Это первое обращение Толстого к теме Ивана Грозного. За романтическим сюжетом об вмешивающихся в битву предках (портретах, статуях) стоит фольклор – мифы и легенды о святых покровителях, в критический момент приходящих на помощь потомкам, вступая в бой с врагом. Существует известный осваговский плакат работы Аникста (1919) – Святой Георгий Победоносец во главе русских войск гонит к адской пропасти кучку большевиков. Рассказ Толстого носит сходный «осваговский» характер.

Любопытно, что к решению патриотических задач он призывает именно Ивана Грозного, рассёкшего Русь на две части и воевавшего против своих же Новгорода и Пскова. Оживающие мертвые здесь играют охранительную, позитивную роль. В будущем романе оккультный эпизод, шествие мертвых полков, привидевшееся сумасшедшему дезертиру, напротив, послужит страшной прелюдией к убийству одного из героев – поэта Бессонова.

______________________________________________________________________________________________________

[1] Толстой А. Н. Собрание сочинений Алексея Н. Толстого. Книга вторая. Лихие года. Рассказы. Издательство З. И. Гржебина. Берлин–Петербург–Москва, 1923. С. 149–164.

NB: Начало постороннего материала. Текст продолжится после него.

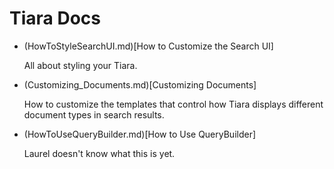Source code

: # Tiara Docs

* (HowToStyleSearchUI.md)[How to Customize the Search UI]

  All about styling your Tiara.

* (Customizing_Documents.md)[Customizing Documents]

  How to customize the templates that control how Tiara displays different document types in search results.

* (HowToUseQueryBuilder.md)[How to Use QueryBuilder]

  Laurel doesn't know what this is yet.
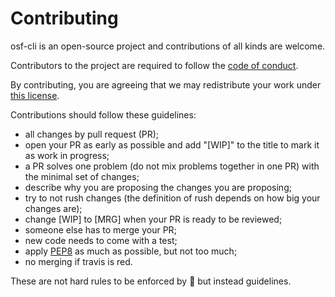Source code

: # Contributing

osf-cli is an open-source project and contributions of all kinds
are welcome.

Contributors to the project are required to follow the [code of
conduct](CONDUCT.md).

By contributing, you are agreeing that we may redistribute your work under
[this license](license).

Contributions should follow these guidelines:

* all changes by pull request (PR);
* open your PR as early as possible and add "[WIP]" to the title to mark it as
  work in progress;
* a PR solves one problem (do not mix problems together in one PR) with the
  minimal set of changes;
* describe why you are proposing the changes you are proposing;
* try to not rush changes (the definition of rush depends on how big your
  changes are);
* change [WIP] to [MRG] when your PR is ready to be reviewed;
* someone else has to merge your PR;
* new code needs to come with a test;
* apply [PEP8](https://www.python.org/dev/peps/pep-0008/) as much
  as possible, but not too much;
* no merging if travis is red.

These are not hard rules to be enforced by :police_car: but instead guidelines.

[license]: LICENSE
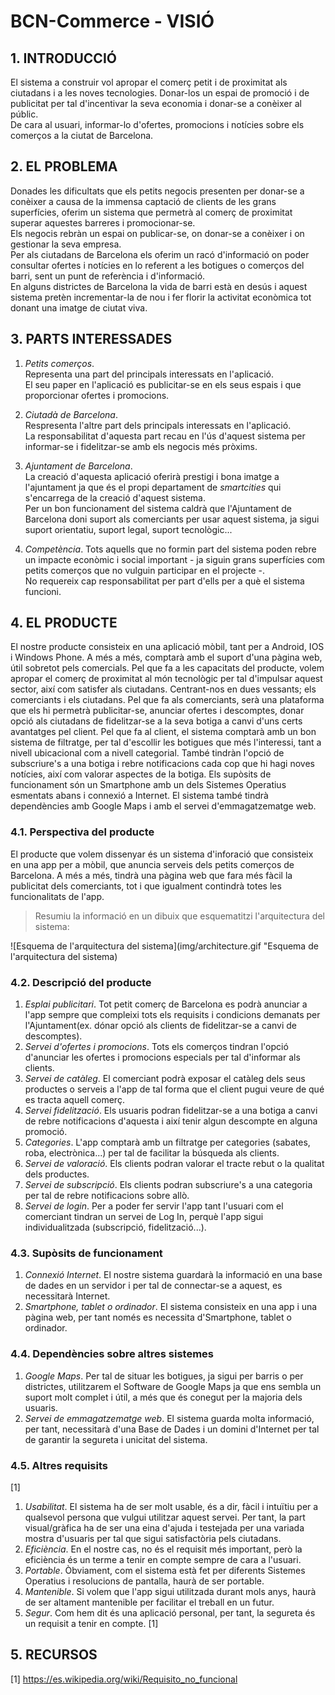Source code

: ﻿# BCN-Commerce - VISIÓ #
 
## 1. INTRODUCCIÓ ##

El sistema a construir vol apropar el comerç petit i de proximitat als ciutadans i a les noves tecnologies. Donar-los un espai de promoció i de publicitat per tal d'incentivar la seva economia i donar-se a conèixer al públic.  
De cara al usuari, informar-lo d'ofertes, promocions i notícies sobre els comerços a la ciutat de Barcelona.

## 2. EL PROBLEMA ##

Donades les dificultats que els petits negocis presenten per donar-se a conèixer a causa de la immensa captació de clients de les grans superfícies, oferim un sistema que permetrà al comerç de proximitat superar aquestes barreres i promocionar-se.  
Els negocis rebràn un espai on publicar-se, on donar-se a conèixer i on gestionar la seva empresa.  
Per als ciutadans de Barcelona els oferim un racó d'informació on poder consultar ofertes i notícies en lo referent a les botigues o comerços del barri, sent un punt de referència i d'informació.  
En alguns districtes de Barcelona la vida de barri està en desús i aquest sistema pretèn incrementar-la de nou i fer florir la activitat econòmica tot donant una imatge de ciutat viva.  

## 3. PARTS INTERESSADES ##

1. *Petits comerços*.  
Representa una part del principals interessats en l'aplicació.  
El seu paper en l'aplicació es publicitar-se en els seus espais i que proporcionar ofertes i promocions.  

2. *Ciutadà de Barcelona*.  
Respresenta l'altre part dels principals interessats en l'aplicació.  
La responsabilitat d'aquesta part recau en l'ús d'aquest sistema per informar-se i fidelitzar-se amb els negocis més pròxims.  

3. *Ajuntament de Barcelona*.  
La creació d'aquesta aplicació oferirà prestigi i bona imatge a l'ajuntament ja que és el propi departament de *smartcities* qui s'encarrega de la creació d'aquest sistema.  
Per un bon funcionament del sistema caldrà que l'Ajuntament de Barcelona doni suport als comerciants per usar aquest sistema, ja sigui suport orientatiu, suport legal, suport tecnològic...  

4. *Competència*.
Tots aquells que no formin part del sistema poden rebre un impacte econòmic i social important - ja siguin grans superfícies com petits comerços que no vulguin participar en el projecte -.  
No requereix cap responsabilitat per part d'ells per a què el sistema funcioni.  

## 4. EL PRODUCTE ##
 
El nostre producte consisteix en una aplicació mòbil, tant per a Android, IOS i Windows Phone. A més a més, comptarà amb el suport d'una pàgina web, útil sobretot pels comercials.
Pel que fa a les capacitats del producte, volem apropar el comerç de proximitat al món tecnològic per tal d'impulsar aquest sector, així com satisfer als ciutadans. Centrant-nos
en dues vessants; els comerciants i els ciutadans. Pel que fa als comerciants, serà una plataforma que els hi permetrà publicitar-se, anunciar ofertes i descomptes, donar opció als
ciutadans de fidelitzar-se a la seva botiga a canvi d'uns certs avantatges pel client.
Pel que fa al client, el sistema comptarà amb un bon sistema de filtratge, per tal d'escollir les botigues que més l'interessi, tant a nivell ubicacional com a nivell categorial.
També tindràn l'opció de subscriure's a una botiga i rebre notificacions cada cop que hi hagi noves notícies, així com valorar aspectes de la botiga.
Els supòsits de funcionament són un Smartphone amb un dels Sistemes Operatius esmentats abans i connexió a Internet. El sistema també tindrà dependències amb Google Maps i amb el 
servei d'emmagatzematge web.

### 4.1. Perspectiva del producte ###

El producte que volem dissenyar és un sistema d'inforació que consisteix en una app per a mòbil, que anuncia serveis dels petits comerços de Barcelona. A més a més, tindrà una
pàgina web que fara més fàcil la publicitat dels comerciants, tot i que igualment contindrà totes les funcionalitats de l'app. 
 
> Resumiu la informació en un dibuix que esquematitzi l'arquitectura del sistema:

![Esquema de l'arquitectura del sistema](img/architecture.gif "Esquema de l'arquitectura del sistema)

### 4.2. Descripció del producte ###

1. *Esplai publicitari*. Tot petit comerç de Barcelona es podrà anunciar a l'app sempre que compleixi tots els requisits i condicions demanats per l'Ajuntament(ex. dónar opció als clients
de fidelitzar-se a canvi de descomptes).
2. *Servei d'ofertes i promocions*. Tots els comerços tindran l'opció d'anunciar les ofertes i promocions especials per tal d'informar als clients.
3. *Servei de catàleg*. El comerciant podrà exposar el catàleg dels seus productes o serveis a l'app de tal forma que el client pugui veure de qué es tracta aquell comerç.
4. *Servei fidelització*. Els usuaris podran fidelitzar-se a una botiga a canvi de rebre notificacions d'aquesta i així tenir algun descompte en alguna promoció.
5. *Categories*. L'app comptarà amb un filtratge per categories (sabates, roba, electrònica...) per tal de facilitar la búsqueda als clients.
6. *Servei de valoració*. Els clients podran valorar el tracte rebut o la qualitat dels productes.
7. *Servei de subscripció*. Els clients podran subscriure's a una categoria per tal de rebre notificacions sobre allò.
8. *Servei de login*. Per a poder fer servir l'app tant l'usuari com el comerciant tindran un servei de Log In, perquè l'app sigui individualitzada (subscripció, fidelització...).
 
### 4.3. Supòsits de funcionament ###

1. *Connexió Internet*. El nostre sistema guardarà la informació en una base de dades en un servidor i per tal de connectar-se a aquest, es necessitarà Internet.
2. *Smartphone, tablet o ordinador*. El sistema consisteix en una app i una pàgina web, per tant només es necessita d'Smartphone, tablet o ordinador. 
 
### 4.4. Dependències sobre altres sistemes ###

1. *Google Maps*. Per tal de situar les botigues, ja sigui per barris o per districtes, utilitzarem el Software de Google Maps ja que ens sembla un suport molt complet i útil, a més
que és conegut per la majoria dels usuaris.
2. *Servei de emmagatzematge web*. El sistema guarda molta informació, per tant, necessitarà d'una Base de Dades i un domini d'Internet per tal de garantir la segureta i unicitat del 
sistema.
  
### 4.5. Altres requisits ###

[1]
1. *Usabilitat*. El sistema ha de ser molt usable, és a dir, fàcil i intuïtiu per a qualsevol persona que vulgui utilitzar aquest servei. Per tant, la part visual/gràfica ha de ser
una eina d'ajuda i testejada per una variada mostra d'usuaris per tal que sigui satisfactòria pels ciutadans.
2. *Eficiència*. En el nostre cas, no és el requisit més important, però la eficiència és un terme a tenir en compte sempre de cara a l'usuari.
3. *Portable*. Òbviament, com el sistema està fet per diferents Sistemes Operatius i resolucions de pantalla, haurà de ser portable.
4. *Mantenible*. Si volem que l'app sigui utilitzada durant mols anys, haurà de ser altament mantenible per facilitar el treball en un futur.
5. *Segur*. Com hem dit és una aplicació personal, per tant, la segureta és un requisit a tenir en compte. [1]

## 5. RECURSOS ##

[1] https://es.wikipedia.org/wiki/Requisito_no_funcional

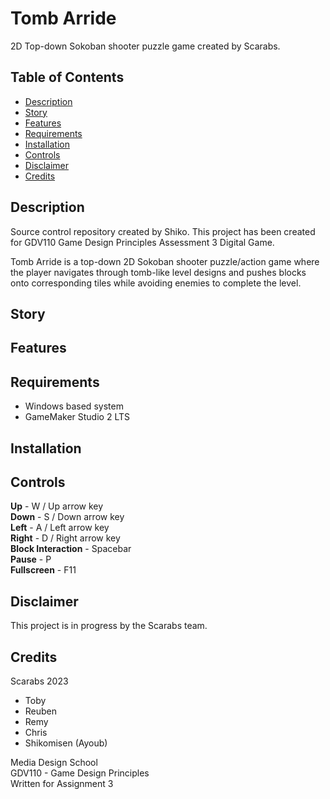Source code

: # Tomb Arride  
  
2D Top-down Sokoban shooter puzzle game created by Scarabs.  
  
  
## Table of Contents  
  
- [Description](#Description)  
- [Story](#Story)  
- [Features](#Features)  
- [Requirements](#Requirements)  
- [Installation](#Installation)  
- [Controls](#Controls)  
- [Disclaimer](#Disclaimer)  
- [Credits](#Credits)  
  
  
## Description  
  
Source control repository created by Shiko. This project has been created for GDV110 Game Design Principles Assessment 3 Digital Game.  
  
Tomb Arride is a top-down 2D Sokoban shooter puzzle/action game where the player navigates through tomb-like level designs and pushes blocks onto corresponding tiles while avoiding enemies to complete the level.  


## Story  
  

  
  
## Features  
  
  
  
  
## Requirements  
  
- Windows based system  
- GameMaker Studio 2 LTS  
  
  
## Installation  
  
  
  
  
## Controls  
  
**Up** - W / Up arrow key  
**Down** - S / Down arrow key  
**Left** - A / Left arrow key  
**Right** - D / Right arrow key  
**Block Interaction** - Spacebar  
**Pause** - P  
**Fullscreen** - F11
  
  
## Disclaimer  
  
This project is in progress by the Scarabs team.  
  
  
## Credits  
  
Scarabs 2023  
- Toby  
- Reuben  
- Remy  
- Chris  
- Shikomisen (Ayoub)  
  
  
Media Design School  
GDV110 - Game Design Principles  
Written for Assignment 3  
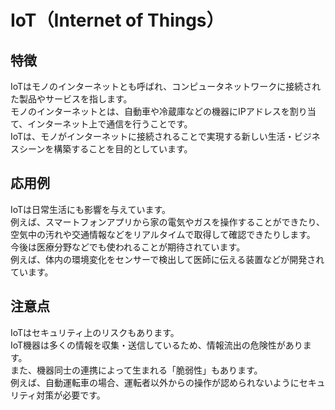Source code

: 

# IoT（Internet of Things）
## 特徴
IoTはモノのインターネットとも呼ばれ、コンピュータネットワークに接続された製品やサービスを指します。  
モノのインターネットとは、自動車や冷蔵庫などの機器にIPアドレスを割り当て、インターネット上で通信を行うことです。  
IoTは、モノがインターネットに接続されることで実現する新しい生活・ビジネスシーンを構築することを目的としています。  

## 応用例
IoTは日常生活にも影響を与えています。  
例えば、スマートフォンアプリから家の電気やガスを操作することができたり、空気中の汚れや交通情報などをリアルタイムで取得して確認できたりします。  
今後は医療分野などでも使われることが期待されています。  
例えば、体内の環境変化をセンサーで検出して医師に伝える装置などが開発されています。  

## 注意点
IoTはセキュリティ上のリスクもあります。  
IoT機器は多くの情報を収集・送信しているため、情報流出の危険性があります。  
また、機器同士の連携によって生まれる「脆弱性」もあります。  
例えば、自動運転車の場合、運転者以外からの操作が認められないようにセキュリティ対策が必要です。  

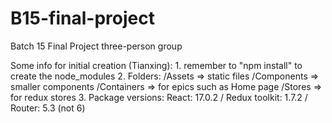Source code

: # B15-final-project
Batch 15 Final Project three-person group

Some info for initial creation (Tianxing):
    1. remember to "npm install" to create the node_modules
    2. Folders: 
        /Assets => static files 
        /Components => smaller components 
        /Containers => for epics such as Home page
        /Stores => for redux stores
    3. Package versions: React: 17.0.2 / Redux toolkit: 1.7.2 / Router: 5.3 (not 6)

[2] «Большевизм и церковь». Сын Отечества, 19 ноября 1919 г.

[3] Я. Кефели. С генералом А.В. Шварцем в Одессе (осень 1918-го – весна 1919 года) //1918 год на Украине. М., 2001., С.348–367. О нем очерк А. Ветлугина «Продавцы шпаг» – А. Ветлугин. Указ. соч. С.50.

[4] Объединение №1, 28 (15) янв. 1919 г.

[5] Сестры Герцык. Переписка., М., 2002, с.151-152.

[6] Дневник 1917–1918 гг. //А.Н. Толстой. Материалы и исследования, С.360.

[7] Журнал «Москвич» (Одесса), № 1, 15 (28) января 1919. В том же номере опубликованы стихи Крандиевской.